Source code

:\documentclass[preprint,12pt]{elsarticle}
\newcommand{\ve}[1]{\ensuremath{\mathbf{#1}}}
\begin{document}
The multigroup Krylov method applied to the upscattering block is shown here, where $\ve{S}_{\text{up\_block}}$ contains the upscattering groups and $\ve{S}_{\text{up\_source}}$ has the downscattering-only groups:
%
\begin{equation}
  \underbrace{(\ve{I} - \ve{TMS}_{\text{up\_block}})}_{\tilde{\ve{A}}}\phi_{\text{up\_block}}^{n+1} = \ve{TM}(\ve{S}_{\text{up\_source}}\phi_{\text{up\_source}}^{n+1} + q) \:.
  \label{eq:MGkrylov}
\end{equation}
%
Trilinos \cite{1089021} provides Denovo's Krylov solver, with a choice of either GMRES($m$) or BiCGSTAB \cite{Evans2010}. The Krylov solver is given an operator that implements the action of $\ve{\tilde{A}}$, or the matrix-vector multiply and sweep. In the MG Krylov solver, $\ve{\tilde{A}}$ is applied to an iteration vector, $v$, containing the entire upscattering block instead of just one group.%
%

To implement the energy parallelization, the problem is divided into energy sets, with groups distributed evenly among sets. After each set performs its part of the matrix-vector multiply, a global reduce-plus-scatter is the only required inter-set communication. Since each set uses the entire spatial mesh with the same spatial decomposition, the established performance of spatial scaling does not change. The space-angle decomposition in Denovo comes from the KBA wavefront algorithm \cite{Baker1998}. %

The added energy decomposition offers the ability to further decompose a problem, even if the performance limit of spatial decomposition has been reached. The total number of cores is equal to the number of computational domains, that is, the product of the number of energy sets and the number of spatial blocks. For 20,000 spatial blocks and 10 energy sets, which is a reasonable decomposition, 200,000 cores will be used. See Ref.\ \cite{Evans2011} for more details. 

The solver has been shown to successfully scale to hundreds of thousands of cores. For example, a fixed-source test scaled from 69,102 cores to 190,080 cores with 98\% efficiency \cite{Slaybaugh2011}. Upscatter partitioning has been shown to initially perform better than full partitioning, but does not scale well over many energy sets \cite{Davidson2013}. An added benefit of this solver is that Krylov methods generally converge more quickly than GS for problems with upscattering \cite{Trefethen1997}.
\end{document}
■ ■ ■ ■
## What to produce
Every line of the entries above that contains the word "text" must be tallied, and the number alone reported.

## Written reply
2